** Opening Extracted data block **

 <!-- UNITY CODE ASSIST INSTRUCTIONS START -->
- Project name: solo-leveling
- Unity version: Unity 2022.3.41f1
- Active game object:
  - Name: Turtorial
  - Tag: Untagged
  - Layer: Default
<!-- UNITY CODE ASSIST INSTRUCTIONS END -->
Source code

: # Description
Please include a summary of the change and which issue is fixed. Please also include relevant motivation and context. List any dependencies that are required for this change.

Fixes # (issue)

** Closing Extracted data block **
** Opening Extracted data block **

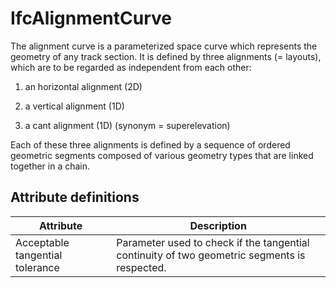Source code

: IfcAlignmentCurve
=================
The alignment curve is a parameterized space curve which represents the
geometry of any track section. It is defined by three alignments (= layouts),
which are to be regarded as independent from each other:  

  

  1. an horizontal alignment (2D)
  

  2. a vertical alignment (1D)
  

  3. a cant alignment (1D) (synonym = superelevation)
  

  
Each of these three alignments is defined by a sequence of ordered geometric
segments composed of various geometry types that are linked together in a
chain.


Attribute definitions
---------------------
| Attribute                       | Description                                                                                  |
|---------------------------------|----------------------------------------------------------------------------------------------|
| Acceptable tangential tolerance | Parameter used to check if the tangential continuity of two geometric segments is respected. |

** Closing Extracted data block **

Task directions:
Give only the number of lines in the entries that contain "segments".

Your response:
2